See Question LG 3-18 for information on the differences between payments included in lease payments and payments included in contract consideration. See
LG 2.4 for information on measuring and allocating contract consideration to identified lease and nonlease components.
EXAMPLE LG 3-15
Lease payments – protective rights
Lessee Corp enters into a 5-year lease for equipment with Lessor Corp. The arrangement provides that Lessor Corp will maintain the equipment and operate it in accordance with instructions provided by Lessee Corp.

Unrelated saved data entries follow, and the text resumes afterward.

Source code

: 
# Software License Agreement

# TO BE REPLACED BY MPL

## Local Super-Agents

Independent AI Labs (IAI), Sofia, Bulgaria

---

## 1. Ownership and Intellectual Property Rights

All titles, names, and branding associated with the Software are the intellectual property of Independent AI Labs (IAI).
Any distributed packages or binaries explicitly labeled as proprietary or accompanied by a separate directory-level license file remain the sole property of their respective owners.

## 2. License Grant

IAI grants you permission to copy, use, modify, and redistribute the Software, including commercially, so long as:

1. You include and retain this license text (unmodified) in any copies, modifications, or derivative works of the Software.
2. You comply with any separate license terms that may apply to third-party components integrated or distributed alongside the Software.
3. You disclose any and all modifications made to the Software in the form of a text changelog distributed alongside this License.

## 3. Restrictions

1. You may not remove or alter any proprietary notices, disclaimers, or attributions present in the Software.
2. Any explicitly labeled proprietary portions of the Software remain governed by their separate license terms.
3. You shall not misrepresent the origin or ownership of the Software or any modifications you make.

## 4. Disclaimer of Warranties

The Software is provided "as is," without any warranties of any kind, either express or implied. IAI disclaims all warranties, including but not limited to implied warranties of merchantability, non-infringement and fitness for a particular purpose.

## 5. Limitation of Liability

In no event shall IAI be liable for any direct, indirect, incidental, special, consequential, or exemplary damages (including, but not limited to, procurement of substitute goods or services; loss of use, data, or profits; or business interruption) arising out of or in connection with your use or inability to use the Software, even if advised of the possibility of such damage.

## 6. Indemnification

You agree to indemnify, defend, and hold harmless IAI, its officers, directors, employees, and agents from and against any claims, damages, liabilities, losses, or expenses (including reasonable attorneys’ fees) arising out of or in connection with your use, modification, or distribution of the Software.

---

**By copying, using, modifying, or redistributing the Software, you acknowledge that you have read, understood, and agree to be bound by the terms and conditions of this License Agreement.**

Payments due from Lessee Corp to Lessor Corp are based on the daily operation of the equipment (i.e., performance-based rates assigned to the nature of the activities performed each day throughout the term of the contract) as follows:
- Each day the equipment is available for use and operated by Lessor Corp, Lessee Corp must pay $1,000;
- Each day the equipment is available for use and Lessor Corp is available to operate the equipment, but the asset is not utilized as instructed by Lessee Corp, Lessee Corp must pay $750;
- Each day the equipment is (a) unavailable for use at the request of Lessor Corp (e.g., maintenance, required inspections), (b) unavailable for use due to events outside of both Lessee Corp and Lessor Corp’s control (e.g., weather conditions), or (c) available for use, but Lessor Corp is not available to operate the equipment, Lessee Corp must pay $500. If the aggregate days the equipment is not operational due to (a), (b), or (c) exceeds 15 in a year, no payment is due from Lessee Corp for non-operational days exceeding the 15 day maximum. Based on historical experience with similar contracts, it is probable the total number of nonoperational days will exceed the 15 day maximum.
What are the lease payments for purposes of classifying the lease?
Analysis
Daily fixed payments are $750.
The daily rate of $750 represents the lowest amount the lessee would pay the lessor when the underlying asset is available for use. The additional $250 the lessee would pay when it uses the asset is a variable payment based on usage, and, therefore, is excluded from lease payments. The $500 payment level (and $0 payment) only apply when the lessor is unable to make the asset available for the lessees use, i.e., they result from a protective right. Payments (or payment reductions) resulting from a protective right are not considered in determining lease payments. Thus, any reductions in rent below $750 are (negative) variable payments. Variable payments are excluded from lease payments even though Lessee Corp and Lessor Corp concluded it is probable that the total number of nonoperational days will exceed the 15 day maximum, resulting in days when Lessee Corp is not required to make payments to Lessor Corp.
The daily rate of $750 represents the lowest contractual rate that is not the result of a protective right (i.e., it is the in substance daily fixed payment). Accordingly, the total annual consideration in the contract is $273,750 ($750 per day × 365 days), which should be allocated between the lease and nonlease components. Only the payments allocated to the lease should be considered for purposes of classifying the lease.